Bioremoval of Cadmium using the Bacterial Strain, Pseudomonas Oleovorans MTCC 617 (Pseudomonadales, Pseudomonadaceae)
Biosorption can be an effective technique for the treatment of heavy metal bearing waste water resulting from human and industrial activities. Several Gram positive and negative bacteria have the ability to remove the heavy metals, thereby making water contaminant free. The present work has been designed to test the efficiency of the bacterium in the removal of cadmium from aqueous solutions. Experiments were also designed to study the effect of sugars on the biosorption of cadmium ions. Pseudomonas oleovorans MTCC 617 procured from IMTECH, Chandigarh was used in the present study. The tolerance of the strain for cadmium was found out by plating onto Nutrient agar containing different concentrations of cadmium. P. oleovorans was exposed to different concentrations of cadmium (250, 500, 750 and 1000 ppm) for a period of eight days. Dead cells of P. oleovorans were also employed to study the biosorption of cadmium. AAS analysis was carried out for the sample at intervals of two days. Highest cadmium removal was found to be at 750 ppm concentration for ten minutes with dead cells of P. oleovorans.
Introduction
The release of heavy metals into our environment is still large and they cause environmental pollution problems because of their unique characteristics. Our air, food and water often contain heavy metals [1]. Heavy metal cations play an important role in many biochemical reactions due to their ability to form complex compounds [2, 3, 4, 5, 6, 7, 8, 9, 10, 11, 12, 13].
Heavy metals play an important role in biological life as essential and micronutrients, yet high concentration might be threat to human’s health and biological life. The sources of heavy metal pollution are mining, milling and surface finishing industries, discharging a variety of toxic metals such as Cd, Cu, Ni, Co, Zn and Pb into the environment [2].
The levels of metals in environment, including air, water and soil are increasing to toxic levels with contribution from variety of industries and domestic sources. Anthropogenic emission of lead, cadmium, vanadium and zinc exceeds that of natural sources by up to 100-fold. Cadmium is a non- essential and non-beneficial element to plants and animals.
Cadmium is recognized to produce toxic effects on humans. Long term occupational exposure can cause adverse health effects on the lungs and kidneys.
The major sources of cadmium release into the environment by waste streams are electroplating, smelting, alloy manufacturing, pigments, plastics, batteries, mining and refining processes. The cadmium uptake through human gastrointestinal tract is approximately 5% of ingested quantity of cadmium.
Unlike most organic pollutants which can be destroyed, toxic metal ions released into the environment often constitute a serious health hazard due to their non-degradability, toxicity, accumulation, and magnification throughout the food chain, which has human at its top. Therefore, removal and recovery of toxic metal contaminants from waste water is one of the most important environmental issues today [1].
The commonly used procedures for removing metal ions from aqueous streams include chemical precipitation, lime coagulation, ion exchange, reverse osmosis and solvent extraction [5].
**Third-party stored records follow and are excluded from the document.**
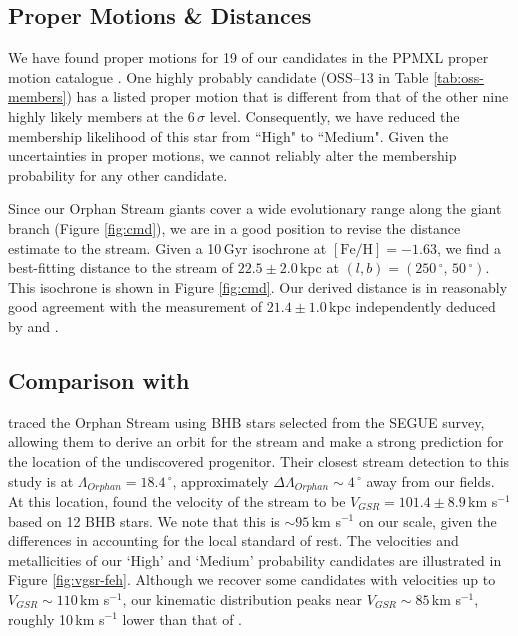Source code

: \documentclass[10pt,apjl]{emulateapj}
\begin{document}
\break
\subsection{Proper Motions \& Distances}

We have found proper motions for 19 of our candidates in the PPMXL proper motion catalogue \citep{Roeser_et-al_2010}. One highly probably candidate (OSS--13 in Table \ref{tab:oss-members}) has a listed proper motion that is different from that of the other nine highly likely members at the $6\,\sigma$ level. Consequently, we have reduced the membership likelihood of this star from ``High" to ``Medium". Given the uncertainties in proper motions, we cannot reliably alter the membership probability for any other candidate.

Since our Orphan Stream giants cover a wide evolutionary range along the giant branch (Figure \ref{fig:cmd}), we are in a good position to revise the distance estimate to the stream. Given a 10\,Gyr \citet{Girardi_et-al_2008} isochrone at $[\mbox{Fe/H}] = -1.63$, we find a best-fitting distance to the stream of $22.5 \pm 2.0$\,kpc at $(l, b) = (250\,^\circ,\,50\,^\circ)$. This isochrone is shown in Figure \ref{fig:cmd}. Our derived distance is in reasonably good agreement with the measurement of $21.4 \pm 1.0$\,kpc independently deduced by \citet{Grillmair_2006} and \citet{Newberg_et-al_2010}.


\subsection{Comparison with \citet{Newberg_et-al_2010}}
\label{sec:newberg}
\citet{Newberg_et-al_2010} traced the Orphan Stream using BHB stars selected from the SEGUE survey, allowing them to derive an orbit for the stream and make a strong prediction for the location of the undiscovered progenitor. Their closest stream detection to this study is at $\Lambda_{Orphan} = 18.4\,^\circ$, approximately $\Delta\Lambda_{Orphan} \sim 4\,^\circ$ away from our fields. At this location, \citet{Newberg_et-al_2010} found the velocity of the stream to be $V_{GSR} = 101.4 \pm 8.9$\,km s$^{-1}$ based on 12 BHB stars. We note that this is $\sim95$\,km s$^{-1}$ on our scale, given the differences in accounting for the local standard of rest. The velocities and metallicities of our `High' and `Medium' probability candidates are illustrated in Figure \ref{fig:vgsr-feh}. Although we recover some candidates with velocities up to $V_{GSR} \sim 110$\,km s$^{-1}$, our kinematic distribution peaks near $V_{GSR} \sim 85$\,km s$^{-1}$, roughly 10\,km s$^{-1}$ lower than that of \citet{Newberg_et-al_2010}.
\end{document}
Reverse osmosis is a process in which heavy metals are separated by a semipermeable membrane at a pressure greater than osmotic pressure caused by the dissolved solids in waste water. The disadvantage of this method is that it is expensive. In electro dialysis, the formation of metal hydroxides which clog the membrane is a disadvantage; generation of sludge in ultrafiltration limits its usage. High cost and partial removal of certain ions are disadvantages of ion-exchange method and the main disadvantage in chemical precipitation is the production of large amount of sludge containing toxic compounds during the process [4].
Phytoremediation is yet another process used for the removal of heavy metals. It is the use of certain plants to clean up soil, sediments and water contaminated with metals. The disadvantages include that it takes a long time for the removal of metals and the regeneration of the plant for further biosorption is difficult [6]. Hence the disadvantages like incomplete metal removal, high reagent and energy requirements, generation of toxic sludge or other waste products that require careful disposal have made it imperative for a cost-effective treatment method [7].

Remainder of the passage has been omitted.